Under the agreement, the Somalis will be repatriated voluntarily
over the next three years.
The Somalis have sought refuge in Kenya from war and poverty.
Two of the camps they live in, Dadaab and Kakuma, are now so
large they are more like towns, correspondents say.
There is also a suburb of Nairobi - Eastleigh - that is known as
"mini Somalia" because so many Somalis live there.
'Committed'
The refugees fled Somalia after the collapse of the central
government in 1991.
It sounds eminently reasonable that people who have been living
as exiles in a vast, dusty, tented city in a foreign country should be
reintegrated to their homeland, as long as it safe to do so.
But there's one problem: Somalia is still not safe. Most of the
refugees know that and probably would not want to return. They also think that
the Somali government could not provide them with the food, healthcare and
education they currently receive in the refugee camps.
Although the Kenyan
government and the UNHCR have signed up to the agreement they are not acting
entirely altruistically. Since the attack on the Westgate shopping centre in
Nairobi in September, the Kenyan government fears that the Somali community
poses an even greater security threat and is shielding potential perpetrators of
similar atrocities. The UN in turn has had to scale down rations in the Dadaab
refugee camp because of a lack of resources.

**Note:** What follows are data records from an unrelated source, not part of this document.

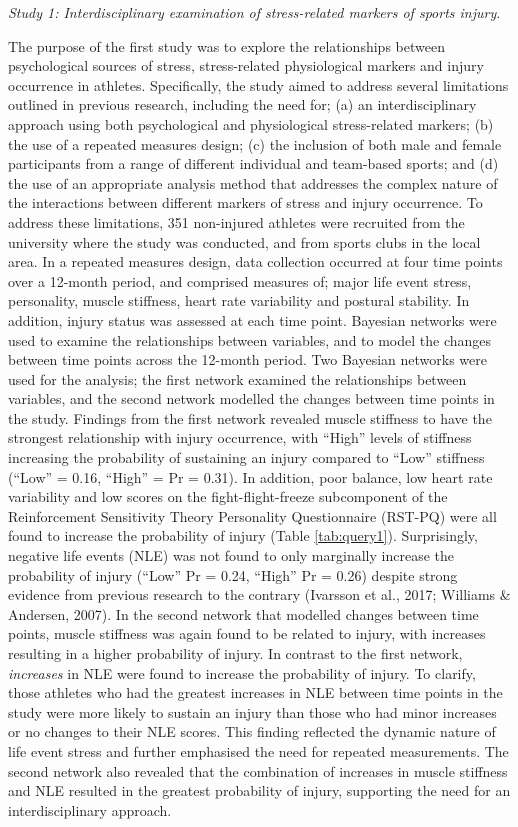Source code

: \documentclass[man,floatsintext]{apa6}
\begin{document}
\emph{Study 1: Interdisciplinary examination of stress-related markers of sports injury}.

The purpose of the first study was to explore the relationships between psychological sources of stress, stress-related physiological markers and injury occurrence in athletes.
Specifically, the study aimed to address several limitations outlined in previous research, including the need for; (a) an interdisciplinary approach using both psychological and physiological stress-related markers; (b) the use of a repeated measures design; (c) the inclusion of both male and female participants from a range of different individual and team-based sports; and (d) the use of an appropriate analysis method that addresses the complex nature of the interactions between different markers of stress and injury occurrence. To address these limitations, 351 non-injured athletes were recruited from the university where the study was conducted, and from sports clubs in the local area.
In a repeated measures design, data collection occurred at four time points over a 12-month period, and comprised measures of; major life event stress, personality, muscle stiffness, heart rate variability and postural stability. In addition, injury status was assessed at each time point.
Bayesian networks were used to examine the relationships between variables, and to model the changes between time points across the 12-month period. Two Bayesian networks were used for the analysis; the first network examined the relationships between variables, and the second network modelled the changes between time points in the study.
Findings from the first network revealed muscle stiffness to have the strongest relationship with injury occurrence, with \enquote{High} levels of stiffness increasing the probability of sustaining an injury compared to \enquote{Low} stiffness (\enquote{Low} = 0.16, \enquote{High} = Pr = 0.31).
In addition, poor balance, low heart rate variability and low scores on the fight-flight-freeze subcomponent of the Reinforcement Sensitivity Theory Personality Questionnaire (RST-PQ) were all found to increase the probability of injury (Table \ref{tab:query1}).
Surprisingly, negative life events (NLE) was not found to only marginally increase the probability of injury (\enquote{Low} Pr = 0.24, \enquote{High} Pr = 0.26) despite strong evidence from previous research to the contrary (Ivarsson et al., 2017; Williams \& Andersen, 2007).
In the second network that modelled changes between time points, muscle stiffness was again found to be related to injury, with increases resulting in a higher probability of injury.
In contrast to the first network, \emph{increases} in NLE were found to increase the probability of injury.
To clarify, those athletes who had the greatest increases in NLE between time points in the study were more likely to sustain an injury than those who had minor increases or no changes to their NLE scores.
This finding reflected the dynamic nature of life event stress and further emphasised the need for repeated measurements.
The second network also revealed that the combination of increases in muscle stiffness and NLE resulted in the greatest probability of injury, supporting the need for an interdisciplinary approach.
\end{document}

Many of them were born in camps and have never set foot inside
their home country.
The two governments and the UN hope to introduce a reintegration
programme to help the refugees start new lives in Somalia and take part in the
reconstruction of the country.
Somalia's Deputy Prime Minister Fowsia Yusuf Adam said her
country was preparing for the safe return of its refugees.
"Terrorism is still a major threat to our region. The
federal republic of Somalia is committed to creating conditions that will allow
for the safe and dignified voluntary repatriation of the Somali refugees in
Kenya and other neighbouring countries."
The United Nations refugee agency (UNHCR) representative to
Kenya, Raouf Mazou, said the agreement was a "call to the rest of the
international community to commit more vigorously for viable and sustainable
solutions for the victims of a conflict that has lasted for way too long".
The BBC World Service's Africa editor, Richard Hamilton, says
the main problem with the agreement is that most of the refugees know that
Somalia is still not safe and probably would not want to return.
Our correspondent says that, while Kenya has been praised for
offering help to a neighbour in need, the country is becoming disgruntled with
having to bear the burden of the refugee population.
Kenya's Deputy President William Ruto says refugees have become
a shield for those who pose a security threat to Kenya.
Kenya has been concerned about further threats of terrorism
following the attack by suspected Somali militants on the Westgate shopping
mall in Nairobi in September.
The Somali Islamist al-Shabab group - which is linked to
al-Qaeda - said it was behind the attack.
It said it was taking revenge after Kenya sent troops into
Somalia to help the UN-backed government seize territory from militants.